Live life in the present…accepting life for what it is today and not for what you wish it will be. Today is the beginning of the future you want. Make it count.
“The secret of health for both mind and body is not to mourn for the past, worry about the future, but to live in the PRESENT moment wisely and earnestly.” –Buddha
Appreciating each moment-each second –is fundamental to being present. I am still trying to figure out this new life I’m experiencing…a life that I had never planned…and it is easy for me to want to soak in self-pity. However, I’m mindful that this is all leading towards something. I am learning to absorb myself completely with whatever it is I’m doing. I’m writing these words right now as my dog sits besides me. Soft music is playing in the background and I’m sipping on my vanilla chai tea. I’m not worried about what I can’t change…I’m only concentrating on what is the right now.
And I’m grateful.
Jen Sincero writes in her book, You Are a Badass that gratitude is the gateway drug to awesomeness.

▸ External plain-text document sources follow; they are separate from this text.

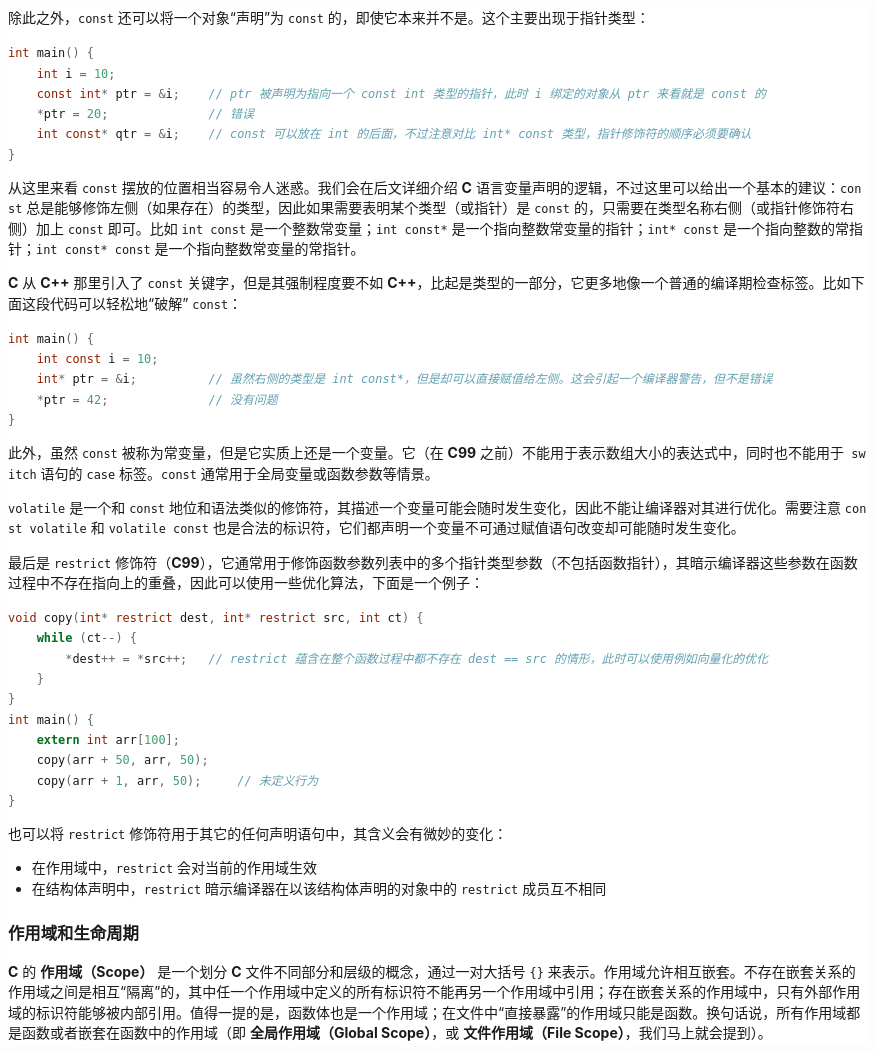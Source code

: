 除此之外，`const` 还可以将一个对象“声明”为 `const` 的，即使它本来并不是。这个主要出现于指针类型：

```c
int main() {
 	int i = 10;
    const int* ptr = &i;	// ptr 被声明为指向一个 const int 类型的指针，此时 i 绑定的对象从 ptr 来看就是 const 的
    *ptr = 20;				// 错误
    int const* qtr = &i;	// const 可以放在 int 的后面，不过注意对比 int* const 类型，指针修饰符的顺序必须要确认
}
```

从这里来看 `const` 摆放的位置相当容易令人迷惑。我们会在后文详细介绍 **C** 语言变量声明的逻辑，不过这里可以给出一个基本的建议：`const` 总是能够修饰左侧（如果存在）的类型，因此如果需要表明某个类型（或指针）是 `const` 的，只需要在类型名称右侧（或指针修饰符右侧）加上 `const` 即可。比如 `int const` 是一个整数常变量；`int const*` 是一个指向整数常变量的指针；`int* const` 是一个指向整数的常指针；`int const* const` 是一个指向整数常变量的常指针。

**C** 从 **C++** 那里引入了 `const` 关键字，但是其强制程度要不如 **C++**，比起是类型的一部分，它更多地像一个普通的编译期检查标签。比如下面这段代码可以轻松地“破解” `const`：

```c
int main() {
 	int const i = 10;
    int* ptr = &i;			// 虽然右侧的类型是 int const*，但是却可以直接赋值给左侧。这会引起一个编译器警告，但不是错误
    *ptr = 42;				// 没有问题
}
```

此外，虽然 `const` 被称为常变量，但是它实质上还是一个变量。它（在 **C99** 之前）不能用于表示数组大小的表达式中，同时也不能用于` switch` 语句的 `case` 标签。`const` 通常用于全局变量或函数参数等情景。

`volatile` 是一个和 `const` 地位和语法类似的修饰符，其描述一个变量可能会随时发生变化，因此不能让编译器对其进行优化。需要注意 `const volatile` 和 `volatile const` 也是合法的标识符，它们都声明一个变量不可通过赋值语句改变却可能随时发生变化。

最后是 `restrict` 修饰符（**C99**），它通常用于修饰函数参数列表中的多个指针类型参数（不包括函数指针），其暗示编译器这些参数在函数过程中不存在指向上的重叠，因此可以使用一些优化算法，下面是一个例子：

```c
void copy(int* restrict dest, int* restrict src, int ct) {
    while (ct--) {
        *dest++ = *src++;	// restrict 蕴含在整个函数过程中都不存在 dest == src 的情形，此时可以使用例如向量化的优化
    }
}
int main() {
    extern int arr[100];
    copy(arr + 50, arr, 50);
    copy(arr + 1, arr, 50);		// 未定义行为
}
```

也可以将 `restrict` 修饰符用于其它的任何声明语句中，其含义会有微妙的变化：

- 在作用域中，`restrict` 会对当前的作用域生效
- 在结构体声明中，`restrict` 暗示编译器在以该结构体声明的对象中的 `restrict` 成员互不相同

### 作用域和生命周期

**C** 的 **作用域（Scope）** 是一个划分 **C** 文件不同部分和层级的概念，通过一对大括号 `{}` 来表示。作用域允许相互嵌套。不存在嵌套关系的作用域之间是相互“隔离”的，其中任一个作用域中定义的所有标识符不能再另一个作用域中引用；存在嵌套关系的作用域中，只有外部作用域的标识符能够被内部引用。值得一提的是，函数体也是一个作用域；在文件中“直接暴露”的作用域只能是函数。换句话说，所有作用域都是函数或者嵌套在函数中的作用域（即 **全局作用域（Global Scope）**，或 **文件作用域（File Scope）**，我们马上就会提到）。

“The more consistently you stay in gratitude and focused on that which is good, the stronger your connection to Source Energy is, and the more quickly and effortlessly you’ll be able to manifest that which is unseen into your reality.” – Jen Sincero
Accept life as it is today and have trust that everything will work out.
Have trust that everything will work out just as it should. Firmly place yourself in contentment for the here and now…not living for a particular day in the future when things are different.
Allow faith to be your best friend.
My father did allow me to go to the all night skate. I was so intent on wanting to go, that I didn’t think about the eight hours of actually being there all night. You can only skate for so long…and after a couple of hours, I was ready to go home. None of my friends were there and I was the youngest kid in the entire rink. I was this tiny sixth grader with coca cola bottle glasses and a frizzy/curly hair who found herself at a rink with a bunch of eighth and ninth graders.
However, I had the most fun I had ever had in my life at that point. All those kids were cool to me and were impressed with my pair of speed skates. I remember clearly skating around that rink at 2:35am and thinking, “This is the best moment of my life!”